[[ Exercise inputs open ]]
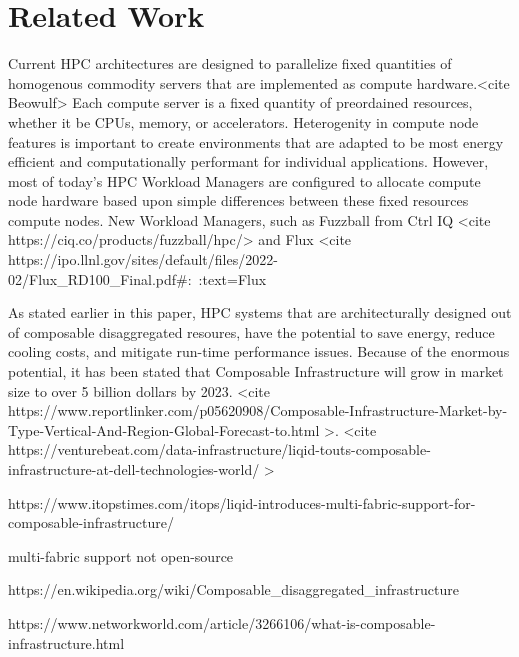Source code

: \section{Related Work}
Current HPC architectures are designed to parallelize fixed quantities of homogenous commodity servers that are implemented as compute hardware.<cite Beowulf>  Each compute server is a fixed quantity of preordained resources, whether it be CPUs, memory, or accelerators.  Heterogenity in compute node features is important to create environments that are adapted to be most energy efficient and computationally performant for individual applications.  However, most of today's HPC Workload Managers are configured to allocate compute node hardware based upon simple differences between these fixed resources compute nodes.  New Workload Managers, such as Fuzzball from Ctrl IQ <cite https://ciq.co/products/fuzzball/hpc/> and Flux <cite https://ipo.llnl.gov/sites/default/files/2022-02/Flux_RD100_Final.pdf#:~:text=Flux%
 
As stated earlier in this paper, HPC systems that are architecturally designed out of composable disaggregated resoures, have the potential to save energy, reduce cooling costs, and mitigate run-time performance issues.  Because of the enormous potential, it has been stated that Composable Infrastructure will grow in market size to over 5 billion dollars by 2023. <cite https://www.reportlinker.com/p05620908/Composable-Infrastructure-Market-by-Type-Vertical-And-Region-Global-Forecast-to.html >. <cite https://venturebeat.com/data-infrastructure/liqid-touts-composable-infrastructure-at-dell-technologies-world/ >





https://www.itopstimes.com/itops/liqid-introduces-multi-fabric-support-for-composable-infrastructure/

multi-fabric support not open-source





https://en.wikipedia.org/wiki/Composable_disaggregated_infrastructure

https://www.networkworld.com/article/3266106/what-is-composable-infrastructure.html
[[ Exercise inputs closed ]]
Your answer must be an exact copy of every entry, with no pictures in it.

§ **Task solution**:
Source code

: \section{Related Work}
Current HPC architectures are designed to parallelize fixed quantities of homogenous commodity servers that are implemented as compute hardware.<cite Beowulf>  Each compute server is a fixed quantity of preordained resources, whether it be CPUs, memory, or accelerators.  Heterogenity in compute node features is important to create environments that are adapted to be most energy efficient and computationally performant for individual applications.  However, most of today's HPC Workload Managers are configured to allocate compute node hardware based upon simple differences between these fixed resources compute nodes.  New Workload Managers, such as Fuzzball from Ctrl IQ <cite https://ciq.co/products/fuzzball/hpc/> and Flux <cite https://ipo.llnl.gov/sites/default/files/2022-02/Flux_RD100_Final.pdf#:~:text=Flux%
 
As stated earlier in this paper, HPC systems that are architecturally designed out of composable disaggregated resoures, have the potential to save energy, reduce cooling costs, and mitigate run-time performance issues.  Because of the enormous potential, it has been stated that Composable Infrastructure will grow in market size to over 5 billion dollars by 2023. <cite https://www.reportlinker.com/p05620908/Composable-Infrastructure-Market-by-Type-Vertical-And-Region-Global-Forecast-to.html >. <cite https://venturebeat.com/data-infrastructure/liqid-touts-composable-infrastructure-at-dell-technologies-world/ >





https://www.itopstimes.com/itops/liqid-introduces-multi-fabric-support-for-composable-infrastructure/

multi-fabric support not open-source





https://en.wikipedia.org/wiki/Composable_disaggregated_infrastructure

https://www.networkworld.com/article/3266106/what-is-composable-infrastructure.html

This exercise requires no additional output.